◆ PROBLEM DETAILS:
Nothing outside the lines below from the one containing "justificador e instanciação" through the one containing "van achtergrond synchronisatie" is to be printed; print those exactly, ends included, and drop the pictures.

◆ DATA FOR THIS EXERCISE:

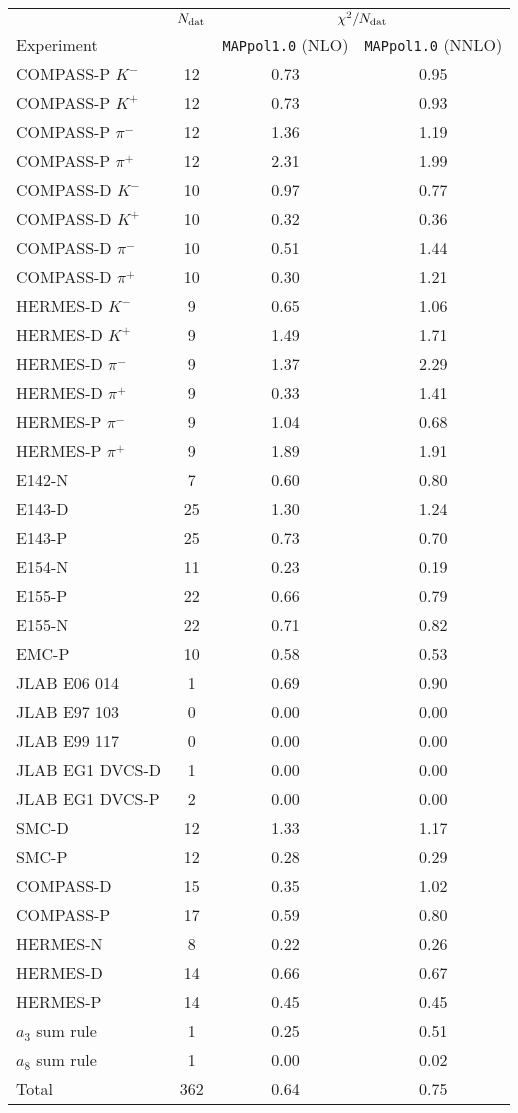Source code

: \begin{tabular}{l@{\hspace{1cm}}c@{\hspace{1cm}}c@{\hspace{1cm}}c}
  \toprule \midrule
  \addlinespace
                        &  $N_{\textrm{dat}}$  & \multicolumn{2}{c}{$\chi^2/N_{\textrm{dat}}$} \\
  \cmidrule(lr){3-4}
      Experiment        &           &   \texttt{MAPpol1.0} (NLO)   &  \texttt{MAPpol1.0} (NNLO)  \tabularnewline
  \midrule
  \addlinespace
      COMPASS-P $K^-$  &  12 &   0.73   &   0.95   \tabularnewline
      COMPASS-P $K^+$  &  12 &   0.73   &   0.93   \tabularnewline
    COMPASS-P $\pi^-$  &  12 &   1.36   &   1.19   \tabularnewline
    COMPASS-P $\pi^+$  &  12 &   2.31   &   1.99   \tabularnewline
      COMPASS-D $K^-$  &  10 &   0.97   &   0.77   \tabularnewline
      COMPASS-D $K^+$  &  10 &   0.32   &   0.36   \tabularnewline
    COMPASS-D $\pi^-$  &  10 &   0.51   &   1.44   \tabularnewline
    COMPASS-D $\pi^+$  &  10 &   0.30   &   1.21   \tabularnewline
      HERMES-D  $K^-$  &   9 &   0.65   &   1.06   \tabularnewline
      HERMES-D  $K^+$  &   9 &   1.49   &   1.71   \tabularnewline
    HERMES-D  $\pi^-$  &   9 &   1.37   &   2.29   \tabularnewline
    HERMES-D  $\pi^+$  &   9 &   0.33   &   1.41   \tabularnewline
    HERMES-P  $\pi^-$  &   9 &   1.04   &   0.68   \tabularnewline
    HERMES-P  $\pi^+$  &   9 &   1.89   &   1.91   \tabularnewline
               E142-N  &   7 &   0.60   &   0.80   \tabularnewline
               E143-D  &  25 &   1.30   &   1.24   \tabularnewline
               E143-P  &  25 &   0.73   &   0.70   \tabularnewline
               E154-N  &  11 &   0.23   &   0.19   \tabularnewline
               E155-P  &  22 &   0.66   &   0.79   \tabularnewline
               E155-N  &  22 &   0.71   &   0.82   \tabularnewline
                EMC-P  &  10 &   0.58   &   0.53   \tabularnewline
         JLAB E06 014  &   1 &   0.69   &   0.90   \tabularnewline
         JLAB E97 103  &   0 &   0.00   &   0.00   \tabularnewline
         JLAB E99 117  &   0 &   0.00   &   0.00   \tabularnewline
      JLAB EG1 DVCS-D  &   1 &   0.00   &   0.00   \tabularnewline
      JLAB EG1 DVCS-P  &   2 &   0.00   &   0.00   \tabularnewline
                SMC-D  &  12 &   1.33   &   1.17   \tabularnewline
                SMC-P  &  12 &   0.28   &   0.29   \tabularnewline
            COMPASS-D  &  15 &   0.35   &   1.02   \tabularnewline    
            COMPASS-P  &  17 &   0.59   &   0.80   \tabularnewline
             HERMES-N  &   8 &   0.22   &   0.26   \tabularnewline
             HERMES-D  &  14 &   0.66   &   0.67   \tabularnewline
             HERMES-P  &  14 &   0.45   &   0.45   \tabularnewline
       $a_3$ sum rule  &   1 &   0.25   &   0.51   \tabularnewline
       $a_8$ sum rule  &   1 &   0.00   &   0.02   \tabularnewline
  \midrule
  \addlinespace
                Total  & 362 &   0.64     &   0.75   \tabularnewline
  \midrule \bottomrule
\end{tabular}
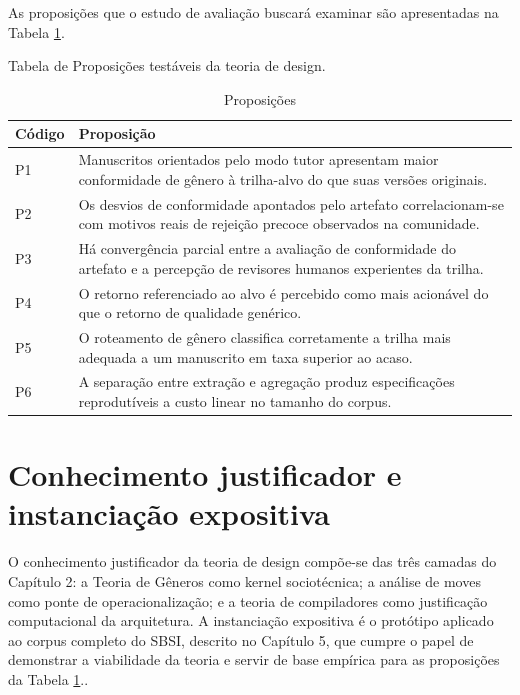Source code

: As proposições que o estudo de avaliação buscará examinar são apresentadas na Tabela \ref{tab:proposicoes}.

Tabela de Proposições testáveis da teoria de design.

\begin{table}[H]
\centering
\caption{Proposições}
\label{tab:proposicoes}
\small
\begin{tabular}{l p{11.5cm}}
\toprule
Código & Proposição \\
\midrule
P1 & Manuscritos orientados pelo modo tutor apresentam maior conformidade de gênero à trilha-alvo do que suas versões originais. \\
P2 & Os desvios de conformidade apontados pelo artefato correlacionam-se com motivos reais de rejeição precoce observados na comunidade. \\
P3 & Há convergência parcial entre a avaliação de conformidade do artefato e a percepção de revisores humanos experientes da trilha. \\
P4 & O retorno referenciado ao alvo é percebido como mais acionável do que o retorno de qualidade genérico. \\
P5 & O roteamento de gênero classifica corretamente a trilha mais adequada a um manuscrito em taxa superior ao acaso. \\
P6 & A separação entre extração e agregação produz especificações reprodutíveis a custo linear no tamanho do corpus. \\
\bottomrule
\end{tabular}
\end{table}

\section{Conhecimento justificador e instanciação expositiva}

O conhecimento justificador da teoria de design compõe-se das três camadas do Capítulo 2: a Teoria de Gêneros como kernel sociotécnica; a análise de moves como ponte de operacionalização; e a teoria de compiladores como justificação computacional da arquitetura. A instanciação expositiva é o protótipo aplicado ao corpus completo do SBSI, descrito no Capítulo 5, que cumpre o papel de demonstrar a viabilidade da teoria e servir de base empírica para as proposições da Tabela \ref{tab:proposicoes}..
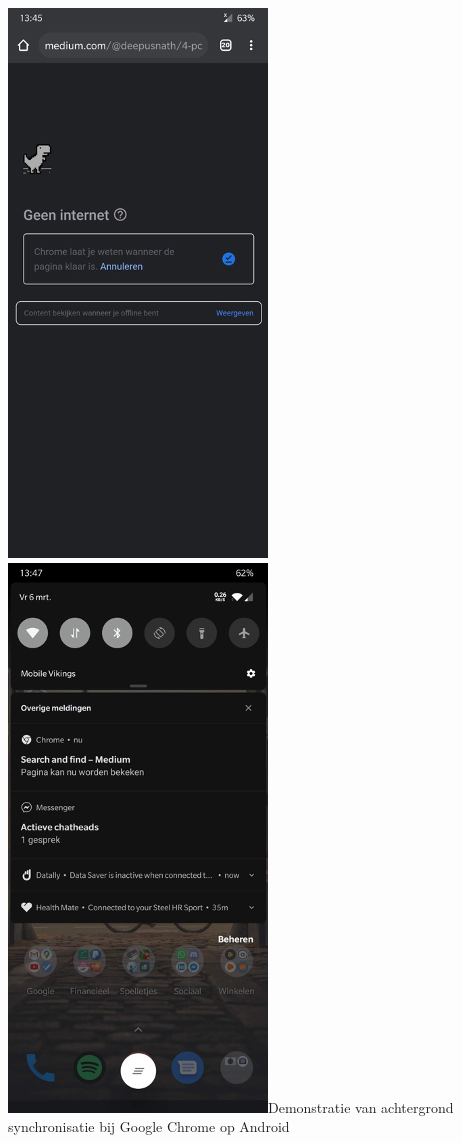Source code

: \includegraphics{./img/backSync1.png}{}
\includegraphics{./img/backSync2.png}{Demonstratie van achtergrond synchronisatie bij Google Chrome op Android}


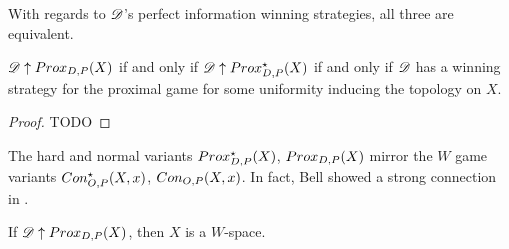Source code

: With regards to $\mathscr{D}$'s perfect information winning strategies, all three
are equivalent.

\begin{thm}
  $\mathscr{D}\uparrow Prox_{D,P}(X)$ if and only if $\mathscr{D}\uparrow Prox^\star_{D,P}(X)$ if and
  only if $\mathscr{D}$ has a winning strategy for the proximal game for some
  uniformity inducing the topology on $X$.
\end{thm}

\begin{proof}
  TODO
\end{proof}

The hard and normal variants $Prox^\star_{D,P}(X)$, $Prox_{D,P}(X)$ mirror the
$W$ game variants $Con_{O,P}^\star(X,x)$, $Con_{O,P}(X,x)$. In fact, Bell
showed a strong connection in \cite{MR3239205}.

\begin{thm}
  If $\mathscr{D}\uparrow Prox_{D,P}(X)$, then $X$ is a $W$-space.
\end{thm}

◆ FINAL ANSWER:
\section{Conhecimento justificador e instanciação expositiva}

O conhecimento justificador da teoria de design compõe-se das três camadas do Capítulo 2: a Teoria de Gêneros como kernel sociotécnica; a análise de moves como ponte de operacionalização; e a teoria de compiladores como justificação computacional da arquitetura. A instanciação expositiva é o protótipo aplicado ao corpus completo do SBSI, descrito no Capítulo 5, que cumpre o papel de demonstrar a viabilidade da teoria e servir de base empírica para as proposições da Tabela \ref{tab:proposicoes}..
Source code

: \includegraphics{./img/backSync1.png}{}
\includegraphics{./img/backSync2.png}{Demonstratie van achtergrond synchronisatie bij Google Chrome op Android}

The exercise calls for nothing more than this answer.